Ona göre , insan , bir “nesne” ya da “şey” değil; “geistle” ( ruhsallıkla ) donanmış bir mikrokosmos-küçük evren'dir . Bir başka deyişiyle , makrokosmosu temsil eden bir varlıktır .
Bu özelliği insanı , “kendi başına varlık ( ensoi ) 'la ( tanrıyla ) benzer kılar; Onun diğer canlılardan “apayrı”lığını oluşturur: Sahip olduğu geist sayesinde biyolojik yanından kurtulur , “otonom bir varlık” olur . Bu nedenle , diğer canlılarla insan arasında bir derece farkı değil , bir nitelik ( mahiyet ) farkı vardır .
Scheler , aşağıdaki metinde , “psi-kolojinin bile araştırma konusu yapamayacağı” geist'in varlığını ( özel varlık alanını ) belirterek insanın sahip olduğu imkana dikkat çekiyor o , bu açıdan felsefi antropolojinin bir numaralı temsilcisi durumundadır .
“Yığın hiç bir zaman filozof olamaz . ” Platon'un bu sözü bugün de geçerlidir . Çoğu insanlar dünya görüşlerini dinsel veya herhangi başka bir gelenek yoluyla edinirler . oysa felsefi bir dünya görüşünü amaçlayan kimse , kendi aklına dayanma cesaretini göstermelidir . O , alışılagelen bütün kanıları kuşkuyla karşılamak ve kendi kişiliğince açık seçik ve temellendirilebilir olmayan hiçbir düşünceyi kabullenmemek zorundadır . Gerçi felsefe her zaman üstün bir düşünür kişiliğinin çevresinde toplanan seçkinlerin işi olmuştur , fakat felsefi dünya görüşü hiçbir zaman insanlık tarihinin gidişi üzerinde etkisiz kalmaz . Bütün tarih aslıda seçkinlerin ve onları izleyenlerin bir ürünüdür . felsefi seçkinler zümresinin etkileyici gücüne örnek Platon ve Aristoteles'in kilise üzerindeki; Kant , Fichte , Schelling ve Hegel'in özgürlük savaşları Almanya'sında politika , askerlik , edebiyat ve eğitim alanındaki etkileridir .

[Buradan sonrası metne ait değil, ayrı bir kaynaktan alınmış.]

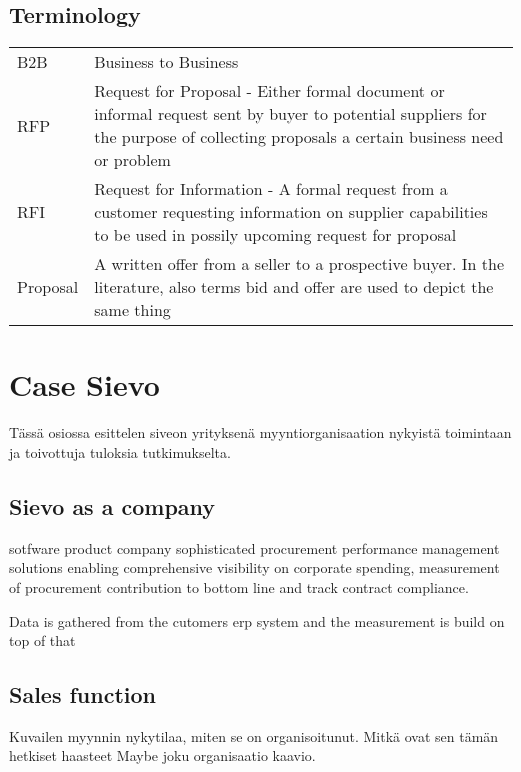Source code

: \documentclass[12pt,a4paper,oneside,pdftex]{report}
\begin{document}
\section{Terminology}
\label{section:Terminology}


\noindent
\begin{longtable}{@{}p{}p{}@{}}
B2B & Business to Business \\
RFP & Request for Proposal - Either formal document or informal request sent by buyer to potential suppliers for the purpose of collecting proposals a certain business need or problem \\
RFI & Request for Information - A formal request from a customer requesting information on supplier capabilities to be used in possily upcoming request for proposal \\
Proposal  & A written offer from a seller to a prospective buyer. In the literature, also terms bid and offer are used to depict the same thing \\

\end{longtable}

% 

\chapter{Case Sievo}
\label{chapter:Case Sievo}

Tässä osiossa esittelen siveon yrityksenä myyntiorganisaation nykyistä toimintaan ja toivottuja tuloksia tutkimukselta.

\section{Sievo as a company}



sotfware product company
sophisticated procurement performance management solutions enabling comprehensive visibility on corporate spending, measurement of procurement contribution to bottom line and track contract compliance. 

Data is gathered from the cutomers erp system and the measurement is build on top of that 


\section{Sales function}

Kuvailen myynnin nykytilaa, miten se on organisoitunut. Mitkä ovat sen tämän hetkiset haasteet
Maybe joku organisaatio kaavio. 
\end{document}
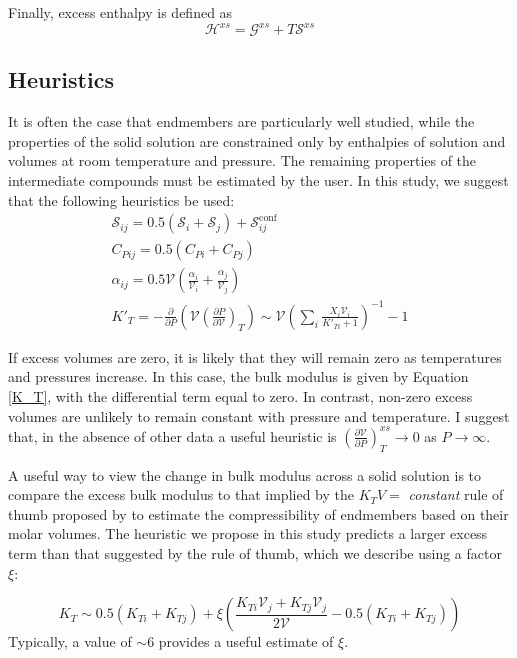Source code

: Finally, excess enthalpy is defined as
\begin{equation}
 \mathcal{H}^{xs} = \mathcal{G}^{xs} + T\mathcal{S}^{xs}
\end{equation}

\subsection{Heuristics}
It is often the case that endmembers are particularly well studied, while the properties of the solid solution are constrained only by enthalpies of solution and volumes at room temperature and pressure. The remaining properties of the intermediate compounds must be estimated by the user. In this study, we suggest that the following heuristics be used:
\begin{eqnarray}
  \mathcal{S}_{ij} = 0.5(\mathcal{S}_i + \mathcal{S}_j) + \mathcal{S}^{\textrm{conf}}_{ij} \\
  C_{P{ij}} = 0.5(C_{P{i}} + C_{P{j}}) \\
  \alpha_{ij} = 0.5 \mathcal{V} \left(\frac{\alpha_i}{\mathcal{V}_i} + \frac{\alpha_j}{\mathcal{V}_j}\right)\\
  K'_{T} = -\frac{\partial}{\partial P} \left (\mathcal{V}\left( \frac{\partial P}{\partial \mathcal{V}} \right)_T \right) \sim \mathcal{V} \left(\sum_i \frac{X_i \mathcal{V}_i}{K'_{Ti} + 1} \right)^{-1} - 1
\end{eqnarray}

If excess volumes are zero, it is likely that they will remain zero as temperatures and pressures increase. In this case, the bulk modulus is given by Equation \ref{K_T}, with the differential term equal to zero. In contrast, non-zero excess volumes are unlikely to remain constant with pressure and temperature. I suggest that, in the absence of other data a useful heuristic is $\left( \frac{\partial \mathcal{V}}{\partial P} \right)_T^{xs} \rightarrow 0$ as $P \rightarrow \infty$.

A useful way to view the change in bulk modulus across a solid solution is to compare the excess bulk modulus to that implied by the $K_TV =$ \emph{constant} rule of thumb proposed by \cite{AA1970} to estimate the compressibility of endmembers based on their molar volumes. The heuristic we propose in this study predicts a larger excess term than that suggested by the rule of thumb, which we describe using a factor $\xi$:

\begin{equation}
  K_{T} \sim 0.5(K_{Ti} + K_{Tj}) + \xi \left(\frac{K_{Ti}\mathcal{V}_{j} + K_{Tj}\mathcal{V}_{j}}{2 \mathcal{V}} - 0.5(K_{Ti} + K_{Tj})\right)
  \label{K_T_heuristic}
\end{equation}
\noindent Typically, a value of $\sim$6 provides a useful estimate of $\xi$.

Kısa bir süre öncesine kadar Alman felsefesi özellikle akademik felsefe bir dünya görüşünün ortaya konulmasından vazgeçmişti . Akademik felsefe yıllarca pozitif bilimlerin yalnızca bir hizmetçisi olmak ve bunların yöntem ve amaçlarını incelemekle yetindi . Böylece 19 . yüzyılın son çeyreğinde felsefi araştırmalar bilgi kuramı ile deneysel psikoloji çerçevesi içinde kapalı kaldı . Oysa felsefe ne bir dinin ne de bilimlerin hizmetçisi olabilir .
Bu görüş ışığında felsefe son yıllarda niteliği ve amaçları bakımından derin bir değişikliğe uğradı . Felsefe uzun çabalar sonucunda “metafizik” denilen problemleri belli bir çözüme götürmek için , pozitif bilimlerin önderliği altında değil , ama onlarla iş birliği içinde , yeniden temelli ve kesin yöntemler kazandı . Metafiziğin her türünü reddeden üç büyük düşünce akımı pozitivizm , Yeni Kantçılık ve historizm ( tarihselcilik ) günümüzde geniş ölçüde etkisini yitirdi . Pozitivizm gerek varlık gerekse bilgi formlarını duyu verilerinden türetti ve bütün metafizik sorular ile bu sorulara verilen cevapların anlamsız olduğunu , ( Ernst Mach , Avenarius ) . Günümüzdeki Kant araştırmalarınca Kant'ı hemen hemen tümüyle yanlış anladığı belirtilen Yeni Kantçılık gerçi metafizik problemleri insan aklının kalıcı problemleri olarak gördü , gerek felsefi bütün dünya görüşleri değişen tarihsel ve toplumsal yaşam koşullarının birer anlatım biçimiydi ( Karl Marx , Dilthey , O . Spengler ) . Bu üç düşünce akımının metafizik karşısındaki olumsuz tavrı günümüzde artık geçerli bir tavır olmaktan çıkmıştır .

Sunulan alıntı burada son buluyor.